This sentence may knock the average person back into their seat but, with Mensa, it’s just another thought swirling around in a mind already thick with the weight of enough sociopolitical issues to fill a liberal arts syllabus. At this particular moment, the Chicago-born rapper is speaking about his confrontation with DJ Akademiks, a radio host for Complex’s Everyday Struggle. On a recent episode of the show, Mensa had viciously cut into the Jamaica-born, New York-based DJ over his problematic exploitation of Chicago’s gun epidemic to promote his YouTube channel, The War in Chiraq.

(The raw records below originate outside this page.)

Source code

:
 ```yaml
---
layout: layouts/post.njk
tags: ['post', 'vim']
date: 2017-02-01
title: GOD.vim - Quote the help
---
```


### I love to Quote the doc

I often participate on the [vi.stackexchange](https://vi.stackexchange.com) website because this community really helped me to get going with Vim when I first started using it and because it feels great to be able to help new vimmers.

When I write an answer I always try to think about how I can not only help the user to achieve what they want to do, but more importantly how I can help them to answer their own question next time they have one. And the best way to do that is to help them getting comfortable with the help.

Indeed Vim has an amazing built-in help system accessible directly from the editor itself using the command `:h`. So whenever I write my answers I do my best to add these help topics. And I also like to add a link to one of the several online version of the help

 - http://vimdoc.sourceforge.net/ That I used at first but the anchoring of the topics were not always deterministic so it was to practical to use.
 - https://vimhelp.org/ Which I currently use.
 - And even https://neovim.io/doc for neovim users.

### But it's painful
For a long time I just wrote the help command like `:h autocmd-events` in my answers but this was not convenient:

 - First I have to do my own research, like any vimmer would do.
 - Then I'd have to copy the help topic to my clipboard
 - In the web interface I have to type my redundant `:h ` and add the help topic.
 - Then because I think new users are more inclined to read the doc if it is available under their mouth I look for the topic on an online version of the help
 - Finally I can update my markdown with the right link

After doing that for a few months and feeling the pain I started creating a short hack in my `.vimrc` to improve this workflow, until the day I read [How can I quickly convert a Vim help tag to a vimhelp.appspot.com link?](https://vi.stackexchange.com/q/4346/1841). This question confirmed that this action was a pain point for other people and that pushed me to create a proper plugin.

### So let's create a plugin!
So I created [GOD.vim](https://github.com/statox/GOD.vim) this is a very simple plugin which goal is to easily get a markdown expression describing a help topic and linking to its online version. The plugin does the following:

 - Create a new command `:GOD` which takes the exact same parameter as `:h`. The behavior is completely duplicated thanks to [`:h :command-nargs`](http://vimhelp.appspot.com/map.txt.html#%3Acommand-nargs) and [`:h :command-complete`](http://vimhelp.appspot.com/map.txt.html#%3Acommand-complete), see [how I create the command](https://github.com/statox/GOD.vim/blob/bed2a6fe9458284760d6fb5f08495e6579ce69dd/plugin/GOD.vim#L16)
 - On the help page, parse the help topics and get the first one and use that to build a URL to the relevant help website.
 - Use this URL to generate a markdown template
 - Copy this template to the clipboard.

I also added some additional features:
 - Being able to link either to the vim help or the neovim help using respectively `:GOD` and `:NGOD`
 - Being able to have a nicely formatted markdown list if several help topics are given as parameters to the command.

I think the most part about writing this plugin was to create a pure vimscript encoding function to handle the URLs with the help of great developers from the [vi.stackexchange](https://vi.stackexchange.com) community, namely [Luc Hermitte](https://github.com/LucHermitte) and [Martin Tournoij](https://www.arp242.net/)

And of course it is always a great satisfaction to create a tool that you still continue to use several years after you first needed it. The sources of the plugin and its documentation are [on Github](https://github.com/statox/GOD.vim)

“He doesn’t know anything about it,” Mensa explains with exasperation, “but no one person is fully responsible for the raping of the black culture. When I fucking put one person in their place for exploiting the pain of my people and the death of my friends and family in my city, that’s for everybody to be put in their place who takes part in that. It doesn’t start or end with one DJ Akademik.” It’s this kind of revelatory, defensive statement about his hometown that has made Vic Mensa one of Chicago’s most promising—and political—young rappers.

Born and raised on the South Side, the 24-year-old musician has given voice to the struggles of the communities there in a way that mirrors his own, relentless flow. On the eve of his debut album, The Autobiography, which is set to drop on July 28, the rapper has built up a name for himself after a startling debut under the wing of fellow Chicago-born artist Kanye West. You may recall Mensa growling through West’s track “Wolves” during a show-stopping performance on SNL’s 40th Anniversary episode in February, 2015.

Since that fiery debut performance, he’s released two formative EPs that established himself as both a voice for the streets of Chicago as well as an outspoken advocate for black male vulnerability—on last year’s There’s a Lot Going On and last month’s The Manuscript, the rapper has tackled everything from drug abuse and depression to relationships and gun violence.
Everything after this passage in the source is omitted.